**Assignment**.
Using the data that follows, return exactly the lines from the one that contains "no match. \\" through the one that contains "Remember the two", ends included.

**** Excerpted data

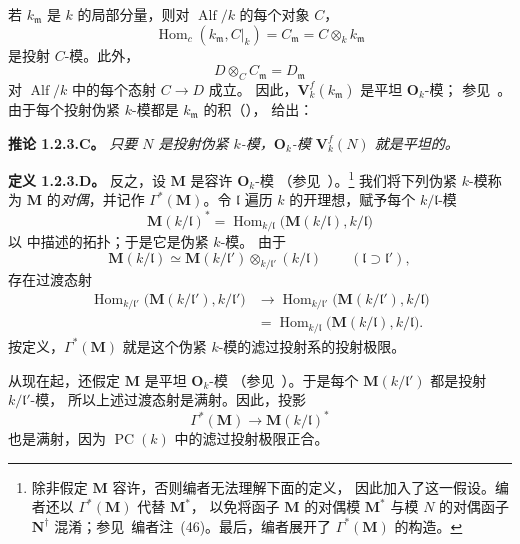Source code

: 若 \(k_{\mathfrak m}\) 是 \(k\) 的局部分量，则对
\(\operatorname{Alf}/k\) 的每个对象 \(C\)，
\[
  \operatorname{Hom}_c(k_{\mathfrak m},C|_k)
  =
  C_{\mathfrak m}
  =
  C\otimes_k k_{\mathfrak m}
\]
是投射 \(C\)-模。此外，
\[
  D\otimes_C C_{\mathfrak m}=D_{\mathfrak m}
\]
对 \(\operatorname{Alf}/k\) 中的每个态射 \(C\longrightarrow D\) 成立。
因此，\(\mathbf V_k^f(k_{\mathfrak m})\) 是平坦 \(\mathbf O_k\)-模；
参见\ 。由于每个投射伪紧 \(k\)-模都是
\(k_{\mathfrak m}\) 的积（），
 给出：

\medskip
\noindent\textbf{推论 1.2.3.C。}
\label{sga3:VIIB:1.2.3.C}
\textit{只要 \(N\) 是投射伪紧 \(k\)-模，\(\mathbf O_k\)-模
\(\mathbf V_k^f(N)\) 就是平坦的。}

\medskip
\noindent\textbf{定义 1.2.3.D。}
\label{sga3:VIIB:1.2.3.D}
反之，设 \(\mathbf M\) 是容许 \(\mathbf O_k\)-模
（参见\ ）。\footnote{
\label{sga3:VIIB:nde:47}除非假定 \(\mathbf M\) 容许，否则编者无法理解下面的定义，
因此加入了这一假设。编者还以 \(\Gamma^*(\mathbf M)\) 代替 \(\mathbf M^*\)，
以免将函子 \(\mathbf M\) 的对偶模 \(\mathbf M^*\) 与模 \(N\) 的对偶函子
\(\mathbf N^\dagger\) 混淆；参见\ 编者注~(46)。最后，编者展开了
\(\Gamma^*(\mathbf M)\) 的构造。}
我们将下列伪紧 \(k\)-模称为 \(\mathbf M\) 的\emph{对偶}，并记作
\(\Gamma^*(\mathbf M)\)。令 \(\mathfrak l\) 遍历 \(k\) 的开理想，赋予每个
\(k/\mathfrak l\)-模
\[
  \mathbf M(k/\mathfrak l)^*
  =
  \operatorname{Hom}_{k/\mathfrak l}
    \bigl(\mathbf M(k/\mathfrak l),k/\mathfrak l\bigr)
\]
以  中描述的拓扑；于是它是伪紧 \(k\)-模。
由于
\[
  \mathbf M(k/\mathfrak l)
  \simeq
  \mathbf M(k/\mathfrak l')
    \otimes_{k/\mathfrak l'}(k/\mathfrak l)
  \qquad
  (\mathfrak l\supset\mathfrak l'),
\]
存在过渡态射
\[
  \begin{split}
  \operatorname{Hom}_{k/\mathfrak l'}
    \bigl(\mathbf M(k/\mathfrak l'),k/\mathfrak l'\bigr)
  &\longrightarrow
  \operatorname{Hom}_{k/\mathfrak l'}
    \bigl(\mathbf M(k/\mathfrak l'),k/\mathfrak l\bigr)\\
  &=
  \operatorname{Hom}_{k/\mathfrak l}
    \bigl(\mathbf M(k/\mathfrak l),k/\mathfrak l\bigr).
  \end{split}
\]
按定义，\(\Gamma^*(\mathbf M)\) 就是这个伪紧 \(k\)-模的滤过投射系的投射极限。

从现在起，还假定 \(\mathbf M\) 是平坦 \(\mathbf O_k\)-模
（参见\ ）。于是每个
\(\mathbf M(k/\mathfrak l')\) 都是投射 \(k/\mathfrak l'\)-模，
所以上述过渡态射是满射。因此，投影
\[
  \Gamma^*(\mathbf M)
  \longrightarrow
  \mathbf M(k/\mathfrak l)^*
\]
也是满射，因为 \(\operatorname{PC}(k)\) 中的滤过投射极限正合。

********
**** Excerpted data

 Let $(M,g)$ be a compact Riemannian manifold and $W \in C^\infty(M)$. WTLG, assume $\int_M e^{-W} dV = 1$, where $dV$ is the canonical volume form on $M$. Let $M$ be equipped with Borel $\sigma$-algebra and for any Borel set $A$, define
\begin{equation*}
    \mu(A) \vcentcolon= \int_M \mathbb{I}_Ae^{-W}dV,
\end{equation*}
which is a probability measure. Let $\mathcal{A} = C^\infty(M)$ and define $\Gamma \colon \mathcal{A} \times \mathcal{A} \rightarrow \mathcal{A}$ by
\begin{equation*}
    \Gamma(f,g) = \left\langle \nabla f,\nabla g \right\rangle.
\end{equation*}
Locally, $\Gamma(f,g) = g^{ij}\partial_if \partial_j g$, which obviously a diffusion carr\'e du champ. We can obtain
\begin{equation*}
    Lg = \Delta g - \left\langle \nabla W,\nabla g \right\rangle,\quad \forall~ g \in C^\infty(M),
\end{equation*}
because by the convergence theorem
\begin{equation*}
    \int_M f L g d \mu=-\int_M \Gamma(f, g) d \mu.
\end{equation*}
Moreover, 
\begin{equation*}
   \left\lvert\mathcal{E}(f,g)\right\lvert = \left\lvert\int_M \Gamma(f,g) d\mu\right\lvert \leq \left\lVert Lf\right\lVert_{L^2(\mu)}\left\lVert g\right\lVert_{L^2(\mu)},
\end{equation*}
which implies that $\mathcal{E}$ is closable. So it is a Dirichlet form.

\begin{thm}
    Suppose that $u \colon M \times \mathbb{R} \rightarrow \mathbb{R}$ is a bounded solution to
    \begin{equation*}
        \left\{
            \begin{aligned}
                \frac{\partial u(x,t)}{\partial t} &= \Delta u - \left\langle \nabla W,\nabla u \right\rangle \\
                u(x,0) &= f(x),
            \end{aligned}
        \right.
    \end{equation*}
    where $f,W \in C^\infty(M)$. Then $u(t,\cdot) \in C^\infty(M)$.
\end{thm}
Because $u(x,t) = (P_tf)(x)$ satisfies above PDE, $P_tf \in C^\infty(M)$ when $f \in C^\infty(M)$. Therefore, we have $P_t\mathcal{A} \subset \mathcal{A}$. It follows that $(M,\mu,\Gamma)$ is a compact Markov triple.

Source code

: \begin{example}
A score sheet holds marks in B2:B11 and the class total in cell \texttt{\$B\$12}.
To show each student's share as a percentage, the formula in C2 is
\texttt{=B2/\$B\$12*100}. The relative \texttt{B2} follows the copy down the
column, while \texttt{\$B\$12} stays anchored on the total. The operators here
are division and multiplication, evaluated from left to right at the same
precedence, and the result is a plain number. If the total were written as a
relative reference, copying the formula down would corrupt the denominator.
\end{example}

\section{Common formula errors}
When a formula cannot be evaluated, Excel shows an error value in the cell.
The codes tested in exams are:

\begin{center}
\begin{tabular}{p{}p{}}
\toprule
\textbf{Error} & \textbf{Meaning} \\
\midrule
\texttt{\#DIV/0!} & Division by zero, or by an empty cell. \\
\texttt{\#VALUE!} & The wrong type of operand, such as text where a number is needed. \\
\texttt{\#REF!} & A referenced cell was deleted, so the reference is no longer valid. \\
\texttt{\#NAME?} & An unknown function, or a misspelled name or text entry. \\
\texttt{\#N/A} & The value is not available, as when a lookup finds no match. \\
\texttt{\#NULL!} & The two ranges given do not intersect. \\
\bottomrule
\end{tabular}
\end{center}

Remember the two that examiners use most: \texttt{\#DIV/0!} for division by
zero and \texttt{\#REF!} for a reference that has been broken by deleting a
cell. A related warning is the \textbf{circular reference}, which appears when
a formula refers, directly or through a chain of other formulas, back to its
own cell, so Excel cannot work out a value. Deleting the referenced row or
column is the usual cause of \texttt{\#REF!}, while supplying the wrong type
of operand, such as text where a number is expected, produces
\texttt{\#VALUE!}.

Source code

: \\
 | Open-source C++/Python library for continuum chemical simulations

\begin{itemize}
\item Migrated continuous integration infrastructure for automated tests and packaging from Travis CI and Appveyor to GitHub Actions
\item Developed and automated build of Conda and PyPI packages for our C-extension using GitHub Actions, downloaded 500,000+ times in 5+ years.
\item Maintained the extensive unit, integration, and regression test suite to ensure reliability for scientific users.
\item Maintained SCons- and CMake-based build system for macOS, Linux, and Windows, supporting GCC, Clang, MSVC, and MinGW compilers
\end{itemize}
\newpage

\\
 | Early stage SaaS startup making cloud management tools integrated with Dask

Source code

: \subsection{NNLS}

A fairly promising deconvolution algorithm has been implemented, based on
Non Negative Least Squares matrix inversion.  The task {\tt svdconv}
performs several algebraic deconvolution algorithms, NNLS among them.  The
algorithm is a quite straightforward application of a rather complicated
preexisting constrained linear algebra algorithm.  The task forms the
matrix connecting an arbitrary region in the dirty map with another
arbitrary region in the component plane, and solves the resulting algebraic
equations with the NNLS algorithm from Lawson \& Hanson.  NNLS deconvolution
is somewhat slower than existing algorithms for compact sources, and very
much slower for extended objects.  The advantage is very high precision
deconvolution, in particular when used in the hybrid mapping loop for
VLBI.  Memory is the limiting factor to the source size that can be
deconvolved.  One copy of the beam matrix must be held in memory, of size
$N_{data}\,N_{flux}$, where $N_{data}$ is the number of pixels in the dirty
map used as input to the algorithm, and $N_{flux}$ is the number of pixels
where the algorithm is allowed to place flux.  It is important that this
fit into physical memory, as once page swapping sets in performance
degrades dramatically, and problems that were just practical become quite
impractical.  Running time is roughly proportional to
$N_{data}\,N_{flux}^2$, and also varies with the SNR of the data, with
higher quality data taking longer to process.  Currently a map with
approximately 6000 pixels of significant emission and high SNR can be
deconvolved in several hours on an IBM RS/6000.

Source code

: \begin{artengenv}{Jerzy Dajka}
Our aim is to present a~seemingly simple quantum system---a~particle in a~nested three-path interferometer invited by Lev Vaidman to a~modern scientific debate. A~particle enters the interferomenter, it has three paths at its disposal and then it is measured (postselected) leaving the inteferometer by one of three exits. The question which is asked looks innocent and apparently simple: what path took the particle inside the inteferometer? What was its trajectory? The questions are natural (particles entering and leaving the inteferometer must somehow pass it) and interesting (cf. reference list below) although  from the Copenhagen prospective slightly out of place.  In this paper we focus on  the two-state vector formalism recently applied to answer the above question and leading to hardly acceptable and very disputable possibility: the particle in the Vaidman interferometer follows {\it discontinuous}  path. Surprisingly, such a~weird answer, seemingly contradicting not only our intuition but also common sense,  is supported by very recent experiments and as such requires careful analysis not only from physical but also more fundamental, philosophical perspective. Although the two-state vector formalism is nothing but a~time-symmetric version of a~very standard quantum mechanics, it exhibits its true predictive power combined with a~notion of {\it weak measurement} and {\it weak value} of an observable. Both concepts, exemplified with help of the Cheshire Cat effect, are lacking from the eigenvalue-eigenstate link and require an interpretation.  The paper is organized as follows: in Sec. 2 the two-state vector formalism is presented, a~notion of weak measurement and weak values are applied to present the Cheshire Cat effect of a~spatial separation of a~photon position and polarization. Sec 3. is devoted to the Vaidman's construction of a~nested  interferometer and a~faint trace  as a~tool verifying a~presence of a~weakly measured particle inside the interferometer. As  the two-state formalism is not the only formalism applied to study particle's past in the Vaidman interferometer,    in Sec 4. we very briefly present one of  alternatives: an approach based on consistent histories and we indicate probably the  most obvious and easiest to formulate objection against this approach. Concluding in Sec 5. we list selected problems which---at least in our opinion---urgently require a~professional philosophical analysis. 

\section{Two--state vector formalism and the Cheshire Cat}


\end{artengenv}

********
**** Excerpted data

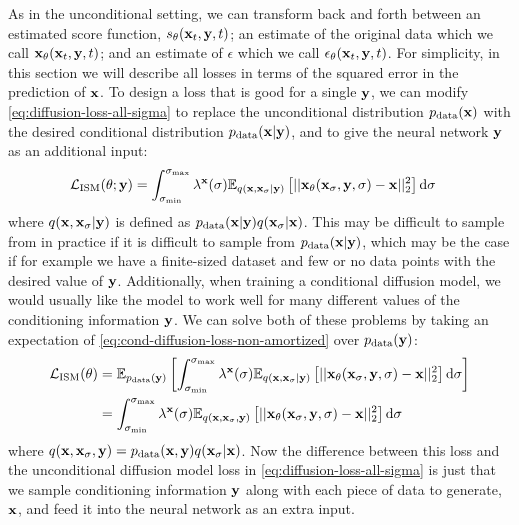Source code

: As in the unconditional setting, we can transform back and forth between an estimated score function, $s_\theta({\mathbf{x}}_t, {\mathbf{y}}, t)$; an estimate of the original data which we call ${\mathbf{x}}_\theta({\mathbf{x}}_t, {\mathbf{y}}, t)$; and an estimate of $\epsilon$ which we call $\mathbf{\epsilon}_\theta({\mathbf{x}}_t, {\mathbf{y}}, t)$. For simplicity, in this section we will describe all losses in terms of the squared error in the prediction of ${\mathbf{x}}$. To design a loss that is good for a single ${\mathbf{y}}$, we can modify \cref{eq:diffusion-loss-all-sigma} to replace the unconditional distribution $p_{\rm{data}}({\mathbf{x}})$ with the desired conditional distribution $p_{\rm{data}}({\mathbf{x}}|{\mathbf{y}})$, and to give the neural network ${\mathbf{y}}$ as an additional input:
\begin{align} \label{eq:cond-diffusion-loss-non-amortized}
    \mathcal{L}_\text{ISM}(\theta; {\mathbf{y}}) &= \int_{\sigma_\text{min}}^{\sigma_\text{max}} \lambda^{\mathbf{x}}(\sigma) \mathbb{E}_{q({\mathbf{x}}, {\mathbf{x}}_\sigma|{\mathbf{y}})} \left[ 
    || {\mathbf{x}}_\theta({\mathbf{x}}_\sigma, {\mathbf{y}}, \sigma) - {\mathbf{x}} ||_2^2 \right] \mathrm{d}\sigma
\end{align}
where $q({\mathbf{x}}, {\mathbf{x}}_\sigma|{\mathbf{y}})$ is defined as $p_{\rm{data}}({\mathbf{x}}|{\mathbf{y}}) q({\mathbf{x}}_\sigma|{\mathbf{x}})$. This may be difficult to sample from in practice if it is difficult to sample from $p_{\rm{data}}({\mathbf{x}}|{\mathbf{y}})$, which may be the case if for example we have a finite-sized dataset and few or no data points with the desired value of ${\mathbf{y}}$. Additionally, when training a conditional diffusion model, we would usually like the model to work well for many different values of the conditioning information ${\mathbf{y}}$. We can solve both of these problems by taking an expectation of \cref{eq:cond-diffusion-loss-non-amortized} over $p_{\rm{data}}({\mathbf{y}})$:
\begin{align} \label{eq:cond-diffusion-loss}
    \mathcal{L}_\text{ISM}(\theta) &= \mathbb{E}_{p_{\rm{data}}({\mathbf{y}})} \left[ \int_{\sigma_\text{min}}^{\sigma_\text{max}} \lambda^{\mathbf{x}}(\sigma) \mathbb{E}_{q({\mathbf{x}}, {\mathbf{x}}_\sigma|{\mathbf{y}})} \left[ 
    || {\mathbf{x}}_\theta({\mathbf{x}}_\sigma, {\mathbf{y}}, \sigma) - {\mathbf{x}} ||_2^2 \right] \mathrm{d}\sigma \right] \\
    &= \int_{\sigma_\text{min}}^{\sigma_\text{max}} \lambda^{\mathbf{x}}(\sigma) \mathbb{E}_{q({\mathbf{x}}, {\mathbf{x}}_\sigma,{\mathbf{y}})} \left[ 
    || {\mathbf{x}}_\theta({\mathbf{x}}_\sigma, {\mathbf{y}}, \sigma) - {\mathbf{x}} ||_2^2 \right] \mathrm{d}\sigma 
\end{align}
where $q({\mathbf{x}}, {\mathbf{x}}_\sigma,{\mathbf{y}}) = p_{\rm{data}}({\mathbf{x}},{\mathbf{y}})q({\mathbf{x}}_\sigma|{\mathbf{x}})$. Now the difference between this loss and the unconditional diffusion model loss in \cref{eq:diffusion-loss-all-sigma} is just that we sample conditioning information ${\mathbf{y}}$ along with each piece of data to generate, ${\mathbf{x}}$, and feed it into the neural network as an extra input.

********

**Solution for this exercise**.
\texttt{\#N/A} & The value is not available, as when a lookup finds no match. \\
\texttt{\#NULL!} & The two ranges given do not intersect. \\
\bottomrule
\end{tabular}
\end{center}

Remember the two that examiners use most: \texttt{\#DIV/0!} for division by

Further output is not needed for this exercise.